Jesus’ followers received peace through His presence, through His wounds, through His words, and through His Spirit.
And Jesus is offering these things to us today.
Psalms 139:7 reminder us that there is nowhere we can go away from His presence.
1 Peter 4:13 promises that if we share in His sufferings we will share in His glory.
Matthew 7:24 says that His words are like a rock to build our life on.
And His Spirit…mmmm…John 20:22 says that Jesus “breathed” on them (that part might be a little different than Easter 2020, ain’t nobody breathing on anybody). But in all seriousness the word “breath” here is only used once in the whole New Testament and it is the word that the Septuagint translators of used in Genesis 2:7 when God first breathed into Adam. It was God’s breath that brought Adam to life and in the same way Jesus was empowering them to a new life with His Spirit IN them!

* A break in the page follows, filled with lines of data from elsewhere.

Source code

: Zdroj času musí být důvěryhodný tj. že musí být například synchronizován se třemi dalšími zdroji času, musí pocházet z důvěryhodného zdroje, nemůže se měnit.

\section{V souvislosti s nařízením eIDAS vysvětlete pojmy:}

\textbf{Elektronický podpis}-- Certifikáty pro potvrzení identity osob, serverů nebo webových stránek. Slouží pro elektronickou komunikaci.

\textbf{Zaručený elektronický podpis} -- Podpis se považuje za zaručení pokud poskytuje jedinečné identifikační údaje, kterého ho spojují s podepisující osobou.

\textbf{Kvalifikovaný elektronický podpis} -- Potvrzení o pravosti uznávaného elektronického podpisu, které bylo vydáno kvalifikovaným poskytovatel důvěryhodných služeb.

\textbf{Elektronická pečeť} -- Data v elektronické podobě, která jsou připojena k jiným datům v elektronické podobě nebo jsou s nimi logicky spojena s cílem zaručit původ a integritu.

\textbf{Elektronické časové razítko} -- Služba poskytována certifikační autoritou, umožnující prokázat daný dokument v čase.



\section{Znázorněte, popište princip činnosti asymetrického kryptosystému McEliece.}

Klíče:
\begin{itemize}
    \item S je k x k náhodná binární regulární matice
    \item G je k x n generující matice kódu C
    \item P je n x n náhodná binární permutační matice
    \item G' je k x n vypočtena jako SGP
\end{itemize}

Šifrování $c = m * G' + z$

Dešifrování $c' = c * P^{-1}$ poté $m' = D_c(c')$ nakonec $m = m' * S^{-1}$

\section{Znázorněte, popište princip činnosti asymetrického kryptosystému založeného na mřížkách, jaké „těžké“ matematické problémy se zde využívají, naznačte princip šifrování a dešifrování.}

Then Jesus speaks peace to them again and sends them out. Out beyond the wall they were hiding behind, out beyond the fears they were paralyzed by. Jesus’ peace was enough for them in the gathering (v.19) and in the scattering (v.21), in the staying and in the going. It’s also interesting to note, the Greek word translated “peace” is thought to be from the root word meaning “to join”. Peace comes from joining with Jesus.
Today Jesus is offering us His presence, His wounds, His words, and His Spirit and in all these things you will find Him to be ENOUGH! (Jer. 29:13, see Cover Photo on “matsa”).